*** Opening of DATA ***

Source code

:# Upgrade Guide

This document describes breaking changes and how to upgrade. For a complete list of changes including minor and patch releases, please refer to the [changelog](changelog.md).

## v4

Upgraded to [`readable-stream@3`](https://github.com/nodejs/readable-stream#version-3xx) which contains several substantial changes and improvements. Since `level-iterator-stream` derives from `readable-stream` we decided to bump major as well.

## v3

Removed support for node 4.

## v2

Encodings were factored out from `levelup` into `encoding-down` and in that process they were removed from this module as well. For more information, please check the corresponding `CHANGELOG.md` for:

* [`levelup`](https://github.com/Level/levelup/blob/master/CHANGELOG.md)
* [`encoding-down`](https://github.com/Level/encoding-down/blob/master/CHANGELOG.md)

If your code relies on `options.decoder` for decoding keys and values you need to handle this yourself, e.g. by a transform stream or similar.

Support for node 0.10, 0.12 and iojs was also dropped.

*** Close of DATA ***

### WHAT YOU NEED TO DO
Looking at the listing above, count every line in which the string "blob" appears, and give only that count.

### RESULT OF THIS TASK
2